The challenge I mentioned in my last message can be summarized as

- hide the complexity of implementation in the code, so that other
programmers, and especially end-users, don't have to worry about it.

- to pick a simplest example, a random number generator needs to
generated a good random number without the user having to worry about
a zillion related issues

(this may get flames....I'm not saying users should be blissfully
ignorant of some of the assumptions that went into the RNG, only that
most users want an RNG that operates consistently, has been tested by
others, etc. This is the Mathematica function method: have experts
devise the best factoring or primality testing approach, implement it
efficiently (usually in C or even machine language), and then give it
to the user as "FactorInteger[3858783237285638838513] for him to
incorporate as a canned functon.)

- "information hiding," or modularization, means hiding the
implementation details from the user and providing regularized calling
conventions to make the code behave almost like a "thing" (internal
consistency, reproducible behavior, etc.)

- "crypto objects" (or instances of classes) would presumably know how
to handle the usual crypto messages.

- "digital cash objects" would help with the extraordinarily confusing
protocols for multi-party transactions

I'm not saying _how_ they would help, just that my intuition is that
the crypto community could make new strides if the imperative style of
programming ("do this," "now do this," etc.) were to be supplemented
with the descriptive style ("this is a digital cash object and these
are the messages it understands") and even the logical style (of
Prolog, for example).

Two years ago, Eric Hughes and I spent a few intense days debating
these sorts of issues, including discussions of "program correctness"
and protocol generation. 

For digital money to succeed, there had better not be flaws and
loopholes that allow attackers to drain your money away or to cause
confusion and doubt amongst your customers! Automatic theorem-proving
methods, so often the topic of dusty old Ph.D theses, may come to the
fore to handle these extremely complex (and attackable by spoofers,
eavesdroppers, forgers, etc) protocols.

This stuff goes beyond what I was talking about with objects, classes,
and libraries, but may be needed sooner than we think.

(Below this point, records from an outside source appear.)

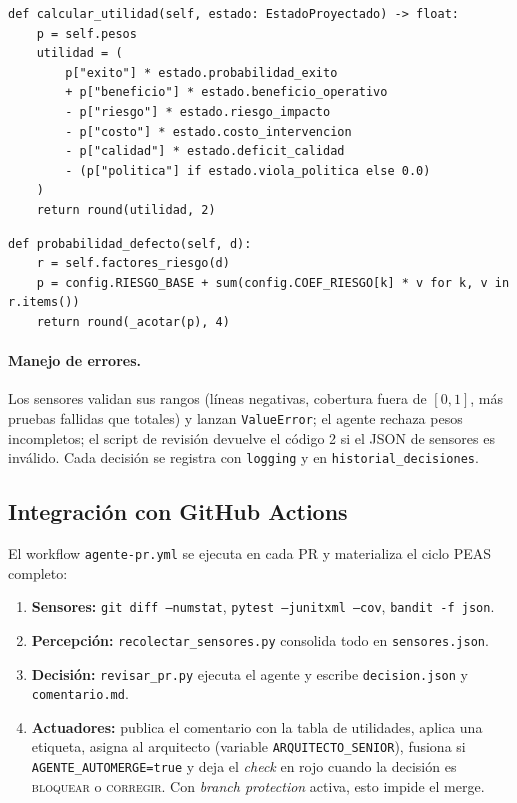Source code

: \documentclass[11pt,a4paper]{article}
\newcommand{\Pdef}{P_{\text{def}}}
\begin{document}
\begin{lstlisting}[caption={Función de utilidad (\texttt{base.py}).}]
def calcular_utilidad(self, estado: EstadoProyectado) -> float:
    p = self.pesos
    utilidad = (
        p["exito"] * estado.probabilidad_exito
        + p["beneficio"] * estado.beneficio_operativo
        - p["riesgo"] * estado.riesgo_impacto
        - p["costo"] * estado.costo_intervencion
        - p["calidad"] * estado.deficit_calidad
        - (p["politica"] if estado.viola_politica else 0.0)
    )
    return round(utilidad, 2)
\end{lstlisting}

\begin{lstlisting}[caption={Modelo de riesgo $\Pdef(s)$ (\texttt{agente.py}).}]
def probabilidad_defecto(self, d):
    r = self.factores_riesgo(d)
    p = config.RIESGO_BASE + sum(config.COEF_RIESGO[k] * v for k, v in r.items())
    return round(_acotar(p), 4)
\end{lstlisting}

\paragraph{Manejo de errores.} Los sensores validan sus rangos (líneas negativas, cobertura fuera de
$[0,1]$, más pruebas fallidas que totales) y lanzan \texttt{ValueError}; el agente rechaza pesos
incompletos; el script de revisión devuelve el código 2 si el JSON de sensores es inválido. Cada
decisión se registra con \texttt{logging} y en \texttt{historial\_decisiones}.

\subsection{Integración con GitHub Actions}

El workflow \texttt{agente-pr.yml} se ejecuta en cada PR y materializa el ciclo PEAS completo:

\begin{enumerate}[leftmargin=*]
\item \textbf{Sensores:} \texttt{git diff --numstat}, \texttt{pytest --junitxml --cov}, \texttt{bandit -f json}.
\item \textbf{Percepción:} \texttt{recolectar\_sensores.py} consolida todo en \texttt{sensores.json}.
\item \textbf{Decisión:} \texttt{revisar\_pr.py} ejecuta el agente y escribe \texttt{decision.json} y \texttt{comentario.md}.
\item \textbf{Actuadores:} publica el comentario con la tabla de utilidades, aplica una etiqueta,
      asigna al arquitecto (variable \texttt{ARQUITECTO\_SENIOR}), fusiona si
      \texttt{AGENTE\_AUTOMERGE=true} y deja el \textit{check} en rojo cuando la decisión es
      \textsc{bloquear} o \textsc{corregir}. Con \textit{branch protection} activa, esto impide el merge.
\end{enumerate}
\end{document}
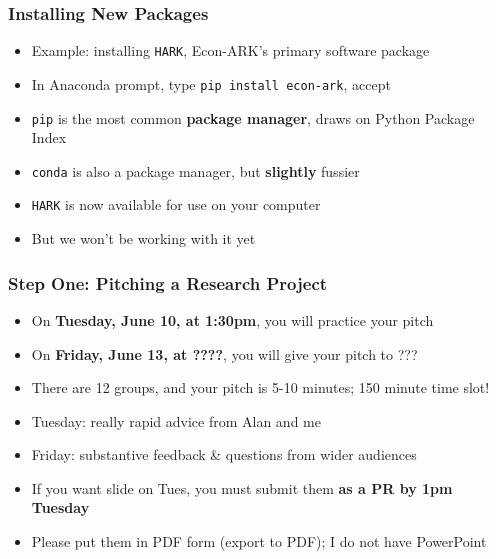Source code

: \documentclass[aspectratio=169, handout]{beamer}
\begin{document}

\begin{frame}
\frametitle{Installing New Packages}
\begin{itemize}
	\item Example: installing \texttt{HARK}, Econ-ARK's primary software package
	
	\item In Anaconda prompt, type \texttt{pip install econ-ark}, accept
	
	\item <2->\texttt{pip} is the most common \textbf{package manager}, draws on Python Package Index
	
	\item <2->\texttt{conda} is also a package manager, but \textbf{slightly} fussier
	
	\item <3->\texttt{HARK} is now available for use on your computer
	
	\item <3->But we won't be working with it yet
\end{itemize}
\end{frame}



\begin{frame}
\frametitle{Step One: Pitching a Research Project}

\begin{itemize}
	\item On \textbf{Tuesday, June 10, at 1:30pm}, you will practice your pitch
	
	\item On \textbf{Friday, June 13, at ????}, you will give your pitch to ???
	
	\item <2->There are 12 groups, and your pitch is 5-10 minutes; 150 minute time slot!
	
	\item <2->Tuesday: really rapid advice from Alan and me
	
	\item <2->Friday: substantive feedback \& questions from wider audiences
	
	\item <3->If you want slide on Tues, you must submit them \textbf{as a PR by 1pm Tuesday}
	
	\item <3->Please put them in PDF form (export to PDF); I do not have PowerPoint
\end{itemize}
\end{frame}
\end{document}
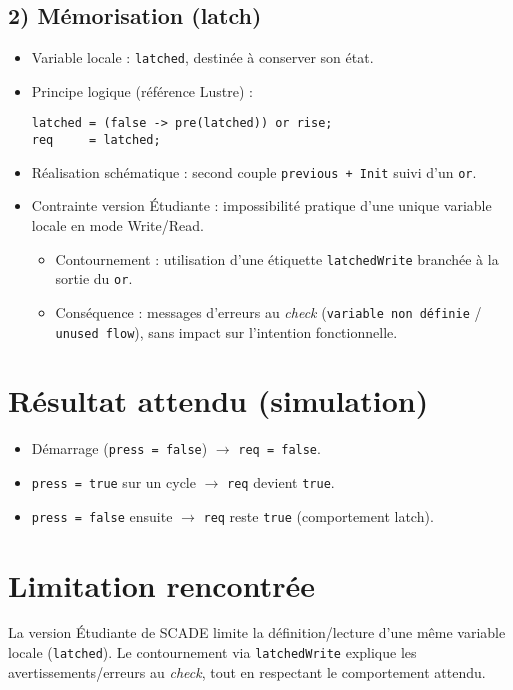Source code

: \documentclass[11pt,a4paper]{report}
\begin{document}
\subsection*{2) Mémorisation (latch)}
\begin{itemize}
  \item Variable locale : \texttt{latched}, destinée à conserver son état.
  \item Principe logique (référence Lustre) :
\begin{lstlisting}
latched = (false -> pre(latched)) or rise;
req     = latched;
\end{lstlisting}
  \item Réalisation schématique : second couple \texttt{previous + Init} suivi d’un \texttt{or}.
  \item Contrainte version Étudiante : impossibilité pratique d’une unique variable locale en mode Write/Read.
        \begin{itemize}
          \item Contournement : utilisation d’une étiquette \texttt{latchedWrite} branchée à la sortie du \texttt{or}.
          \item Conséquence : messages d’erreurs au \textit{check} (\texttt{variable non définie} / \texttt{unused flow}), sans impact sur l’intention fonctionnelle.
        \end{itemize}
\end{itemize}

\section*{Résultat attendu (simulation)}
\begin{itemize}
  \item Démarrage (\texttt{press = false}) $\rightarrow$ \texttt{req = false}.
  \item \texttt{press = true} sur un cycle $\rightarrow$ \texttt{req} devient \texttt{true}.
  \item \texttt{press = false} ensuite $\rightarrow$ \texttt{req} reste \texttt{true} (comportement latch).
\end{itemize}

\section*{Limitation rencontrée}
La version Étudiante de SCADE limite la définition/lecture d’une même variable locale (\texttt{latched}).  
Le contournement via \texttt{latchedWrite} explique les avertissements/erreurs au \textit{check}, tout en respectant le comportement attendu.
\end{document}
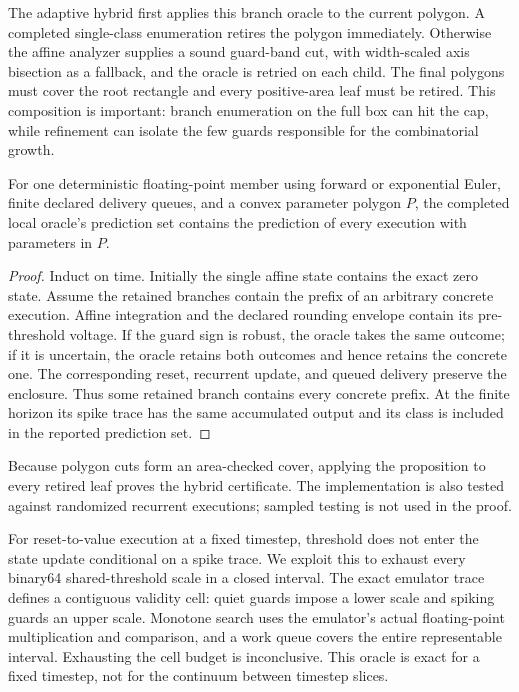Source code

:The adaptive hybrid first applies this branch oracle to the current polygon.  A
completed single-class enumeration retires the polygon immediately.  Otherwise
the affine analyzer supplies a sound guard-band cut, with width-scaled axis
bisection as a fallback, and the oracle is retried on each child.  The final
polygons must cover the root rectangle and every positive-area leaf must be
retired.  This composition is important: branch enumeration on the full box can
hit the cap, while refinement can isolate the few guards responsible for the
combinatorial growth.

\begin{proposition}
For one deterministic floating-point member using forward or exponential Euler,
finite declared delivery queues, and a convex parameter polygon $P$, the
completed local oracle's prediction set contains the prediction of every
execution with parameters in $P$.
\end{proposition}
\begin{proof}
Induct on time.  Initially the single affine state contains the exact zero
state.  Assume the retained branches contain the prefix of an arbitrary concrete
execution.  Affine integration and the declared rounding envelope contain its
pre-threshold voltage.  If the guard sign is robust, the oracle takes the same
outcome; if it is uncertain, the oracle retains both outcomes and hence retains
the concrete one.  The corresponding reset, recurrent update, and queued
delivery preserve the enclosure.  Thus some retained branch contains every
concrete prefix.  At the
finite horizon its spike trace has the same accumulated output and its class is
included in the reported prediction set.
\end{proof}
Because polygon cuts form an area-checked cover, applying the proposition to
every retired leaf proves the hybrid certificate.  The implementation is also
tested against randomized recurrent executions; sampled testing is not used in
the proof.

For reset-to-value execution at a fixed timestep, threshold does not enter the
state update conditional on a spike trace. We exploit this to exhaust every
binary64 shared-threshold scale in a closed interval. The exact emulator trace
defines a contiguous validity cell: quiet guards impose a lower scale and
spiking guards an upper scale. Monotone search uses the emulator's actual
floating-point multiplication and comparison, and a work queue covers the
entire representable interval. Exhausting the cell budget is inconclusive. This
oracle is exact for a fixed timestep, not for the continuum between timestep
slices.

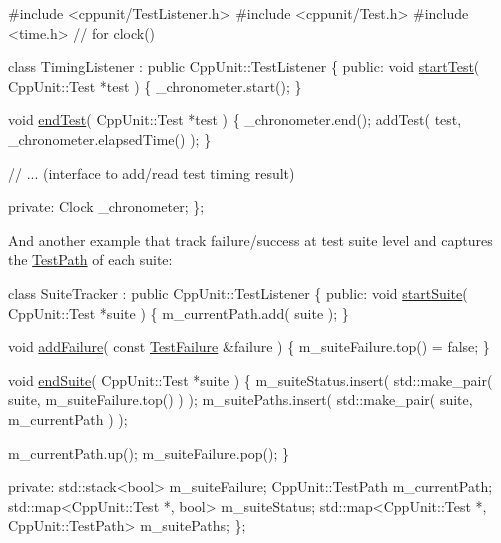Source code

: \begin{DoxyCode}
\textcolor{preprocessor}{#include <cppunit/TestListener.h>}
\textcolor{preprocessor}{#include <cppunit/Test.h>}
\textcolor{preprocessor}{#include <time.h>}    \textcolor{comment}{// for clock()}

\textcolor{keyword}{class }TimingListener : \textcolor{keyword}{public} CppUnit::TestListener
\{
\textcolor{keyword}{public}:
  \textcolor{keywordtype}{void} \hyperlink{class_test_listener_a5546d4420e7412234915113b1ea5ad77}{startTest}( CppUnit::Test *test )
  \{
    \_chronometer.start();
  \}
 
  \textcolor{keywordtype}{void} \hyperlink{class_test_listener_ae8ccd0f55dd9aa7eafded05ba14f9ac6}{endTest}( CppUnit::Test *test )
  \{
    \_chronometer.end();
    addTest( test, \_chronometer.elapsedTime() );
  \}

  \textcolor{comment}{// ... (interface to add/read test timing result)}

\textcolor{keyword}{private}:
  Clock \_chronometer;
\};
\end{DoxyCode}


And another example that track failure/success at test suite level and captures the \hyperlink{class_test_path}{Test\-Path} of each suite\-: 
\begin{DoxyCode}
\textcolor{keyword}{class }SuiteTracker : \textcolor{keyword}{public} CppUnit::TestListener
\{
\textcolor{keyword}{public}:
  \textcolor{keywordtype}{void} \hyperlink{class_test_listener_a2360ebfccfa39f75bdc43948d5d1d2e7}{startSuite}( CppUnit::Test *suite )
  \{
    m\_currentPath.add( suite );
  \}
  
  \textcolor{keywordtype}{void} \hyperlink{class_test_listener_a103216a5814c907f7b752b969477e765}{addFailure}( \textcolor{keyword}{const} \hyperlink{class_test_failure}{TestFailure} &failure )
  \{
    m\_suiteFailure.top() = \textcolor{keyword}{false};
  \}

  \textcolor{keywordtype}{void} \hyperlink{class_test_listener_ad49e5589681732a1faff8fca5cbe61f5}{endSuite}( CppUnit::Test *suite )
  \{
    m\_suiteStatus.insert( std::make\_pair( suite, m\_suiteFailure.top() ) );
    m\_suitePaths.insert( std::make\_pair( suite, m\_currentPath ) );

    m\_currentPath.up();
    m\_suiteFailure.pop();
  \}

\textcolor{keyword}{private}:
  std::stack<bool> m\_suiteFailure;
  CppUnit::TestPath m\_currentPath;
  std::map<CppUnit::Test *, bool> m\_suiteStatus;
  std::map<CppUnit::Test *, CppUnit::TestPath> m\_suitePaths;
\};
\end{DoxyCode}


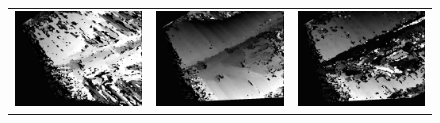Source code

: \documentclass[11pt]{report}
\begin{document}
\begin{figure}[H]
\begin{tabular}{ccc}
    \includegraphics[scale=0.1]{images/disparity-opencv-t/disparity_19.png} &
    \includegraphics[scale=0.1]{images/disparity-opencv-d/disparity_19.png} &
    \includegraphics[scale=0.1]{images/disparity-opengv/disparity_19.png} \\
  \end{tabular}
\end{figure}
\end{document}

I promise to shut up for a while.

--Tim May

Timothy C. May         | Crypto Anarchy: encryption, digital money,  
tcmay@netcom.com       | anonymous networks, digital pseudonyms, zero
408-688-5409           | knowledge, reputations, information markets, 
W.A.S.T.E.: Aptos, CA  | black markets, collapse of governments.
Higher Power: 2^859433 | Public Key: PGP and MailSafe available.
"National borders are just speed bumps on the information superhighway."